60 - Plan local d'urbanisme (PLU) - Modification simplifiée du plan et non révision - Conditions de légalité du recours à cette procédure - Erreur matérielle évidente - Rejet sur un autre fondement.

Il faut retenir de cette décision les précisions qu'ellle apporte concernant la faculté pour une commune de recourir à la procédure de modification simplifiée (art. L. 123-13-3 c. urb.) de son plan d'urbanisme plutôt qu'à la procédure de révision.

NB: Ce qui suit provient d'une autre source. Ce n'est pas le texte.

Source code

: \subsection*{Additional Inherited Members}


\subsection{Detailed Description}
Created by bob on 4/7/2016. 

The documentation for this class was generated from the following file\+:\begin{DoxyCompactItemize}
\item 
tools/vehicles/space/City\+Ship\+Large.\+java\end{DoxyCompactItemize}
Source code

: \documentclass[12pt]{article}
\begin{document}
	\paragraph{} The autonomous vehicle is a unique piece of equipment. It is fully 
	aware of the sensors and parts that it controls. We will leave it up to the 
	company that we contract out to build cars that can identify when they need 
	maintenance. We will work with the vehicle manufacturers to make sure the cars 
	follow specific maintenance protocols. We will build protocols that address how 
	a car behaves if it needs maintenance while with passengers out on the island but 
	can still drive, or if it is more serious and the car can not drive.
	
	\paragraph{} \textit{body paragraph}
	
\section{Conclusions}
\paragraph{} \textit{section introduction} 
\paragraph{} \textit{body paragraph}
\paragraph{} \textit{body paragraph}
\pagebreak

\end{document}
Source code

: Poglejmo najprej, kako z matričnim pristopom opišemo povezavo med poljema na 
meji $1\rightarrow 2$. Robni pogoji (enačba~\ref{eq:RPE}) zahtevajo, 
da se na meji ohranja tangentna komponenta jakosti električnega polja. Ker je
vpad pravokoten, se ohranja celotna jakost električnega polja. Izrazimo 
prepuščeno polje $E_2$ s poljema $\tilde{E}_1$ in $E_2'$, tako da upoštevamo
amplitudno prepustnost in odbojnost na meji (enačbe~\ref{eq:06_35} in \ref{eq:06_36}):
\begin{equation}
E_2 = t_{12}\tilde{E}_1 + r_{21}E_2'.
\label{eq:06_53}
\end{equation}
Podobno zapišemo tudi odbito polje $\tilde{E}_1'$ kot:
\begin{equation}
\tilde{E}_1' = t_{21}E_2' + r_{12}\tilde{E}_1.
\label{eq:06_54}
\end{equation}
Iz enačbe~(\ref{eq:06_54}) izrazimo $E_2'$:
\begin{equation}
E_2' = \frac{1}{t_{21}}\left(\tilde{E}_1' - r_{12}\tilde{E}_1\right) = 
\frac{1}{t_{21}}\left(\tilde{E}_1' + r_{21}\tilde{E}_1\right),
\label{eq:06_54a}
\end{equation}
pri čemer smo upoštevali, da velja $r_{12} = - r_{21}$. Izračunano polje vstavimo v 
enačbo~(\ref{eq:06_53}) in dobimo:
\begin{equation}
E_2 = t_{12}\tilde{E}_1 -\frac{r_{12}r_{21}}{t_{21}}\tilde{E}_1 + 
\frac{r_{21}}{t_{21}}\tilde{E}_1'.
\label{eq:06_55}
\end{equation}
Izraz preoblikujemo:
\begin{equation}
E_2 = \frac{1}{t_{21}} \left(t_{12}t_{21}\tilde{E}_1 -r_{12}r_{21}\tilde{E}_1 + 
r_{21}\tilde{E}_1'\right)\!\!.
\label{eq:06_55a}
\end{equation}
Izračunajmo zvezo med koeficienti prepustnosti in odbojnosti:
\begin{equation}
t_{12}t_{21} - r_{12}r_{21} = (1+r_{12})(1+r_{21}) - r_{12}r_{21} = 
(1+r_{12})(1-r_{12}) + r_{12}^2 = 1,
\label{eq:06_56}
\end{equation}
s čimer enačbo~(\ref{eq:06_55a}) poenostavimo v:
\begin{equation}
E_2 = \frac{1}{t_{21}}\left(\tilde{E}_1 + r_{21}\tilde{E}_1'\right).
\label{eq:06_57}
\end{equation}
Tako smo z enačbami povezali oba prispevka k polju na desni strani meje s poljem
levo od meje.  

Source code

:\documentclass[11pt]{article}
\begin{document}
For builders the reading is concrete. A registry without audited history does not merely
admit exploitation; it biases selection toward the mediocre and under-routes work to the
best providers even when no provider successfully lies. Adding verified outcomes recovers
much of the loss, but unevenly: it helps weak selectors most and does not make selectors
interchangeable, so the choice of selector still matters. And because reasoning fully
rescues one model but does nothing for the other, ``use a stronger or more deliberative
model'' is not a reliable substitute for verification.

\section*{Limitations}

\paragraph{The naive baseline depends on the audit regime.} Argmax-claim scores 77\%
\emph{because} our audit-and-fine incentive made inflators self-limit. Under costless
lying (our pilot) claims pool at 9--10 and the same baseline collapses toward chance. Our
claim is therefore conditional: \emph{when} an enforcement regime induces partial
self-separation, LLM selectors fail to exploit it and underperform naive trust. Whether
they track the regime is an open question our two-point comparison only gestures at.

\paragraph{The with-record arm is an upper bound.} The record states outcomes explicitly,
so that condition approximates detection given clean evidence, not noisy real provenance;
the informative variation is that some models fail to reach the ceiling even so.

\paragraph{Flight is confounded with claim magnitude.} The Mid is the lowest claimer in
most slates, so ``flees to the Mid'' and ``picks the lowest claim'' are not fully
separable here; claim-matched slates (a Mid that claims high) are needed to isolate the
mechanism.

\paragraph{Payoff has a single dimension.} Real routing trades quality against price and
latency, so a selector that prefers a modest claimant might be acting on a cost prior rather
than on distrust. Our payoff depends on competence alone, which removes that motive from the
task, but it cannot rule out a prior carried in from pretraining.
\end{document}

Le juge indique possible l'utilisation d'une telle procédure pour la correction d'une erreur matérielle "en cas de malfaçon rédactionnelle ou cartographique portant sur l'intitulé, la délimitation ou la règlementation d'une parcelle, d'un secteur ou d'une zone ou le choix d'un zonage, dès lors que cette malfaçon conduit à une contradiction évidente avec les intentions des auteurs du plan local d'urbanisme, telles qu'elles ressortent des différents documents constitutifs du plan local d'urbanisme, comme le rapport de présentation, les orientations d'aménagement ou le projet d'aménagement et de développement durable." En l'espèce, si le règlement du PLU ne faisait pas état de l'existence d'une carrière et de l'ensemble de ses éléments d'exploitation, il ressortait évidemment des autres documents constitutifs du PLU que cette présence et ses conséquences n'étaient point remises en cause par le silence malencontreux du règlement du PLU sur ces points et ce d'autant plus qu'il présentait une contradiction évidente avec les intentions manifestes des auteurs du PLU.

Sur le fond, l'arrêt de la cour, bien qu'entaché, outre la qualification inexacte des faits, de deux erreurs de droit, n'est cependant pas cassé, un autre motif d'illégalité relevé à bon droit par la cour suffisant à justifier le dispositif de son arrêt.